### YOUR GOAL
Exactly as they appear, restate the lines of the material, from the first through the one containing "discrete and metric".

<<<<

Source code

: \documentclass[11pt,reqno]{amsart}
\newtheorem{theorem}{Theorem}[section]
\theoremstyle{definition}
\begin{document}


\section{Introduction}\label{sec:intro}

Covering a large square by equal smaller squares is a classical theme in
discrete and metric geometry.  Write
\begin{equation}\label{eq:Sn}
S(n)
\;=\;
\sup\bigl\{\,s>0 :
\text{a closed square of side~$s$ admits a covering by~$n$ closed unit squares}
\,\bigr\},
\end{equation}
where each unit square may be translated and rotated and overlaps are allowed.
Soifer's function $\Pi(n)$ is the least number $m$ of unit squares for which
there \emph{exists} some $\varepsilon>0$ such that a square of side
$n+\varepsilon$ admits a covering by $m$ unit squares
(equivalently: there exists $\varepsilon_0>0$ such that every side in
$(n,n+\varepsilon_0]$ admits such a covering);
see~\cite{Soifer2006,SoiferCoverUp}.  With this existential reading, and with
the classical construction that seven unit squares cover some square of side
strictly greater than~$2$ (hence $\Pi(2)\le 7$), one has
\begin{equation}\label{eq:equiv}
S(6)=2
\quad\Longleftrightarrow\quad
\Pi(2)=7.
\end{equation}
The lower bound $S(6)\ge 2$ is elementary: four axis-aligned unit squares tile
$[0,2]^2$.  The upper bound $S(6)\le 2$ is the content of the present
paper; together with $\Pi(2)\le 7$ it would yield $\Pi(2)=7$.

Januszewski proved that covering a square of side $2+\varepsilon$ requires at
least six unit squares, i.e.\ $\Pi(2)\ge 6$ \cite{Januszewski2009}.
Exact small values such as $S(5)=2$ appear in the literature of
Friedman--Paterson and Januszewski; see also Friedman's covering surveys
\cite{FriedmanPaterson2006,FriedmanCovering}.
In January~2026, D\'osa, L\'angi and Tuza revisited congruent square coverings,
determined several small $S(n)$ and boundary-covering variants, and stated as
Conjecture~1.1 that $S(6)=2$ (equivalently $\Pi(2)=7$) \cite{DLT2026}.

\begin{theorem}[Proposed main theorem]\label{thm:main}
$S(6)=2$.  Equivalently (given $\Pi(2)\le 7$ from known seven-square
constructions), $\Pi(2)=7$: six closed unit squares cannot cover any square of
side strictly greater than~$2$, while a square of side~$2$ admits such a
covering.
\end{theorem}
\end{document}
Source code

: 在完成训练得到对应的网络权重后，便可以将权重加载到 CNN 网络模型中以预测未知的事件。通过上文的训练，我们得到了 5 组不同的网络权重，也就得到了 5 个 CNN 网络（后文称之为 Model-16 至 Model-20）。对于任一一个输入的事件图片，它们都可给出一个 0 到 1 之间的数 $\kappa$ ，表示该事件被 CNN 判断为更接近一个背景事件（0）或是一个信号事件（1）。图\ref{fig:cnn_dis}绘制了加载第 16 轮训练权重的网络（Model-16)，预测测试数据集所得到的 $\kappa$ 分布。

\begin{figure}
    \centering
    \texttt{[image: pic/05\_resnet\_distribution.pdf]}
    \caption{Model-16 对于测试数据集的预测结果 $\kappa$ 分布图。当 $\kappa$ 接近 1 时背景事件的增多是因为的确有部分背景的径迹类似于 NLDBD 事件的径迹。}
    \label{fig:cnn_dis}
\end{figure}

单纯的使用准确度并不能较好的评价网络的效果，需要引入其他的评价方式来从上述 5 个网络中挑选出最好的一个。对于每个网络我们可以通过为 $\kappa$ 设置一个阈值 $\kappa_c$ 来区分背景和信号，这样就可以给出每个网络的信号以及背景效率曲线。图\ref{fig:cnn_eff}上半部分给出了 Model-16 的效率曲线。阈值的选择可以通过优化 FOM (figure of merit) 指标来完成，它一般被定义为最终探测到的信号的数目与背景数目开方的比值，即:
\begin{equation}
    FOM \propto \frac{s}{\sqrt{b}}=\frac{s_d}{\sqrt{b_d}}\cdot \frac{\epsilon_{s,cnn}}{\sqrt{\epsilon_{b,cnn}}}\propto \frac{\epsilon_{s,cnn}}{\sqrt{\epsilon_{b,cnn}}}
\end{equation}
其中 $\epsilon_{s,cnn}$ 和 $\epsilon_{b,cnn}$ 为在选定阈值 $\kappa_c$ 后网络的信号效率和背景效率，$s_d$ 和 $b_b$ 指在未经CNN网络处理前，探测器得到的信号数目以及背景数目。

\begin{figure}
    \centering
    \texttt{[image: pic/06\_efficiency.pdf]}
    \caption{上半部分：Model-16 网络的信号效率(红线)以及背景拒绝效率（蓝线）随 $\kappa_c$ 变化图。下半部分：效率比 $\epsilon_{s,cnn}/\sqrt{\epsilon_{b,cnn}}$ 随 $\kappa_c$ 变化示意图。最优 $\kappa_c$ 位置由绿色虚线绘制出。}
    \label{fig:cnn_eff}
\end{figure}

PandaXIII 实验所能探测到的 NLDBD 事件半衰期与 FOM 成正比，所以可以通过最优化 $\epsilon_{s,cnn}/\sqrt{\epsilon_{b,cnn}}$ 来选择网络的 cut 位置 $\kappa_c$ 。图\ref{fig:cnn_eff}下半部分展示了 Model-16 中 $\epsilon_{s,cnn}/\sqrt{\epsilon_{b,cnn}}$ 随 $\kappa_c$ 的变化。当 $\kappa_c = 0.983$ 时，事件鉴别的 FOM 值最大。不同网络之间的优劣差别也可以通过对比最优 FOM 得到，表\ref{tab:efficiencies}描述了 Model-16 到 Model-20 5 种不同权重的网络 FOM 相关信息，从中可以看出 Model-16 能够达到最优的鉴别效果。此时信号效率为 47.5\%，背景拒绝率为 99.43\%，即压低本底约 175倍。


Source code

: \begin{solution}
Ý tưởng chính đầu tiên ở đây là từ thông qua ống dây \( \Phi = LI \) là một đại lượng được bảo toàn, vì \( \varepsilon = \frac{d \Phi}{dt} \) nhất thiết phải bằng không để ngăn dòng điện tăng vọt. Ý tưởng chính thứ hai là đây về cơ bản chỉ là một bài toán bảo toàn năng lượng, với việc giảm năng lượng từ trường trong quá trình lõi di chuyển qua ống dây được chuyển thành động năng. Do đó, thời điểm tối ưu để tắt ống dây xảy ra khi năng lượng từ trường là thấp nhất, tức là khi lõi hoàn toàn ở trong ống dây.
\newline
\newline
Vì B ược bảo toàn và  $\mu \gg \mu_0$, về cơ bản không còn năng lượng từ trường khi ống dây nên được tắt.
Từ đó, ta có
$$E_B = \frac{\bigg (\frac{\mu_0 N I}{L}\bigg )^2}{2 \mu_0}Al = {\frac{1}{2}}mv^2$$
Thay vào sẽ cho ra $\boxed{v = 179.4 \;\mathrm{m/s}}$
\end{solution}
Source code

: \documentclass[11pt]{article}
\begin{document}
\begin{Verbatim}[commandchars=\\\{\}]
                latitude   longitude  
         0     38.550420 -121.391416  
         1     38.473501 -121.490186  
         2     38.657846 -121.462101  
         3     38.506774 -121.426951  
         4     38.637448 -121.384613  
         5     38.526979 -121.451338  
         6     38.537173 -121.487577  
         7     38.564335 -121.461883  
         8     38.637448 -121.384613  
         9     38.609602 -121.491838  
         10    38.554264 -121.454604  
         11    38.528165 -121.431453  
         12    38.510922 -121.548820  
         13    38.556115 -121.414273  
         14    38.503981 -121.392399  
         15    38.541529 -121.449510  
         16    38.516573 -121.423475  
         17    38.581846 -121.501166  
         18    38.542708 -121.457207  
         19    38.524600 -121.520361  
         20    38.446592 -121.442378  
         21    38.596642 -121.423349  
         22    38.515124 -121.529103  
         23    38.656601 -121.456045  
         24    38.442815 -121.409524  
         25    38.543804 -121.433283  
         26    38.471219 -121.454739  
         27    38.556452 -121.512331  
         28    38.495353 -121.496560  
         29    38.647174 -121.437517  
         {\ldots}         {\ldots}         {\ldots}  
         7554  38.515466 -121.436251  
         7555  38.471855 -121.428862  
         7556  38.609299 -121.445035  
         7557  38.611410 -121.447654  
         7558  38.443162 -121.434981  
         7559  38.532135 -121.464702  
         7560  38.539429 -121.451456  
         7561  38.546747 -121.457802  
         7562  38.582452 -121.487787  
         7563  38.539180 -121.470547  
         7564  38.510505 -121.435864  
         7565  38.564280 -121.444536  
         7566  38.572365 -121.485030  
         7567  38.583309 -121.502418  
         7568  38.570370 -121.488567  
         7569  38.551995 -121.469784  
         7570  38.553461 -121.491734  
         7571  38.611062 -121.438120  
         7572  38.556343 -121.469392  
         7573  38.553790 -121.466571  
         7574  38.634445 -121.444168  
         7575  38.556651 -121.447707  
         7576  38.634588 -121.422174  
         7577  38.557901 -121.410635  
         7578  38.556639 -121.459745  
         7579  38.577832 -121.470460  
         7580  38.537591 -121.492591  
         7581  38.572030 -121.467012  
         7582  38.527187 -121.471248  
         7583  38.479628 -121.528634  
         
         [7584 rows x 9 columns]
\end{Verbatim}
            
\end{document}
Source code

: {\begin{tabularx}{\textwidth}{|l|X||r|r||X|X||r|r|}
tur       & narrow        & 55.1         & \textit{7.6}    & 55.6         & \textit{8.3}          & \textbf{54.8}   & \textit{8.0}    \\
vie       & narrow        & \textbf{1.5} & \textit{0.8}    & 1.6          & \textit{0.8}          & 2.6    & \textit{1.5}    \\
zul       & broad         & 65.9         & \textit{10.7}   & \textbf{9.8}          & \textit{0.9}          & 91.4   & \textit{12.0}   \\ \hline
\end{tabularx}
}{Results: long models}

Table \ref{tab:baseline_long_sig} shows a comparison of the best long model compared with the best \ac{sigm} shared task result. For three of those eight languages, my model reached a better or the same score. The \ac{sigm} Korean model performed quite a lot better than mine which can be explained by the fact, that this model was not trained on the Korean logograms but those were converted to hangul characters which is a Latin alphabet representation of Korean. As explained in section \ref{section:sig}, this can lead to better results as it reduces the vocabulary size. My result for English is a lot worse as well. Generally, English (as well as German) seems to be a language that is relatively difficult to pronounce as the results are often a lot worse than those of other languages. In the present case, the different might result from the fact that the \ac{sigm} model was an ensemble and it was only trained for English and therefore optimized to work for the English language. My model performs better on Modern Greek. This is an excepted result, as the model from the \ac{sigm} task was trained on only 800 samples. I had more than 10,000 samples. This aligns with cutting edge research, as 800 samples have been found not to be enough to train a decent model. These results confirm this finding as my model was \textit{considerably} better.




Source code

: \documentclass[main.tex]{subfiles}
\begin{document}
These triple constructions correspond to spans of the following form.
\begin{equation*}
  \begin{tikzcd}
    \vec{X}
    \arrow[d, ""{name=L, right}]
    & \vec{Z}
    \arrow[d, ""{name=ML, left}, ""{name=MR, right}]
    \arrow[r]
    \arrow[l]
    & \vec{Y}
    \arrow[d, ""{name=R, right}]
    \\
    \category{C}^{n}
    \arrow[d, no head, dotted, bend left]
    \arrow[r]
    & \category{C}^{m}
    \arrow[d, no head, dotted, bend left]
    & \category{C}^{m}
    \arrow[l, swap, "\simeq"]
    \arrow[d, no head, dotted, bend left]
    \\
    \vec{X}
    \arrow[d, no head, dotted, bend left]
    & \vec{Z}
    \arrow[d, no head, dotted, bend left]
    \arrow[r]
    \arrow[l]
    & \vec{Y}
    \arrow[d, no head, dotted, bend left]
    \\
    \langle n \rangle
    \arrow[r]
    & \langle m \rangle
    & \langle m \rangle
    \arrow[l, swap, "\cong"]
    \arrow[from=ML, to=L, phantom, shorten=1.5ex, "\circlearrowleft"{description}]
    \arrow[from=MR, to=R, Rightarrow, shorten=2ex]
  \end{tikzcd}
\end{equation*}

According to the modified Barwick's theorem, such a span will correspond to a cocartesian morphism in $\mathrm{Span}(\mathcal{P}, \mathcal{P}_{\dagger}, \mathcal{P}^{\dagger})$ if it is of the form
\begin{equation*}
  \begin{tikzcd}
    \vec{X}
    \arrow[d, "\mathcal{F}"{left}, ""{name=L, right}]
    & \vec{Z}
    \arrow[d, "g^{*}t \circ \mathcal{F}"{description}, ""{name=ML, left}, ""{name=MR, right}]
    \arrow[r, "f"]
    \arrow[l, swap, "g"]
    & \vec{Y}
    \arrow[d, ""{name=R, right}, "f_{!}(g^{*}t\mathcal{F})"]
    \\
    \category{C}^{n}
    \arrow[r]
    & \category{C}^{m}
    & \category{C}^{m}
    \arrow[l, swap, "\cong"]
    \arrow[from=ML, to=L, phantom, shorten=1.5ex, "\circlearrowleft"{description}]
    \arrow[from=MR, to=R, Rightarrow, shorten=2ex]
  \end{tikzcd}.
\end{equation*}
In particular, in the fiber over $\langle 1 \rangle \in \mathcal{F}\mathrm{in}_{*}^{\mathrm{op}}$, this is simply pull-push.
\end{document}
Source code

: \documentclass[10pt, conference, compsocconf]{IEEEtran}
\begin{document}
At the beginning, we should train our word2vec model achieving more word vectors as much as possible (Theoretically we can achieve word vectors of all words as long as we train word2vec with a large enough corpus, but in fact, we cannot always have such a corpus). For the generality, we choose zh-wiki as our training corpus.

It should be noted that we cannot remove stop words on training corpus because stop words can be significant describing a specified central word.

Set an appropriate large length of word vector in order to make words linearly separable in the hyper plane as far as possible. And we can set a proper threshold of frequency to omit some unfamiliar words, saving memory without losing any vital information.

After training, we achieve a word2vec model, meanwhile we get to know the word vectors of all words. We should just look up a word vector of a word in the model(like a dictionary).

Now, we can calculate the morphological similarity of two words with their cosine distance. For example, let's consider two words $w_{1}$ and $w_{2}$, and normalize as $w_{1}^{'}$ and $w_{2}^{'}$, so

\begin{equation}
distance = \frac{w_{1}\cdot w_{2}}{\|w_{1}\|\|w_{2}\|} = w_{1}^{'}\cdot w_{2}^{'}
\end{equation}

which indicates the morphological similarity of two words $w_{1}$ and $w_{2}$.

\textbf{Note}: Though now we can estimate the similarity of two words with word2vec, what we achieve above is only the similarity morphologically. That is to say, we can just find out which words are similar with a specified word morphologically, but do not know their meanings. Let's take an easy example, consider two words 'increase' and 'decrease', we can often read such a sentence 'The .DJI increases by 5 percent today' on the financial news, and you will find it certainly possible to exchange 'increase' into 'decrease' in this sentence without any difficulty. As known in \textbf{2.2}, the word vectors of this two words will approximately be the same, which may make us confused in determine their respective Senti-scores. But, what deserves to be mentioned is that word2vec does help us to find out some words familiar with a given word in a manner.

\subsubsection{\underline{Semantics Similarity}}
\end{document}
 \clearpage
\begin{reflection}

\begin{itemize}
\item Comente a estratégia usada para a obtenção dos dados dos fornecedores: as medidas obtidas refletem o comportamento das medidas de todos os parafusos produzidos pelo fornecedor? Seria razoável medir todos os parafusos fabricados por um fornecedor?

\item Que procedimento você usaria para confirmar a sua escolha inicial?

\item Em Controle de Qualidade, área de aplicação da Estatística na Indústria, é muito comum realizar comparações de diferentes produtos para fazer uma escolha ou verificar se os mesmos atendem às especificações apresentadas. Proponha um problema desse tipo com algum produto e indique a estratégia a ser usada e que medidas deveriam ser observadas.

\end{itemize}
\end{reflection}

>>>>

### OUTPUT FOR THIS TASK
Source code

: \documentclass[11pt,reqno]{amsart}
\newtheorem{theorem}{Theorem}[section]
\theoremstyle{definition}
\begin{document}


\section{Introduction}\label{sec:intro}

Covering a large square by equal smaller squares is a classical theme in
discrete and metric geometry.  Write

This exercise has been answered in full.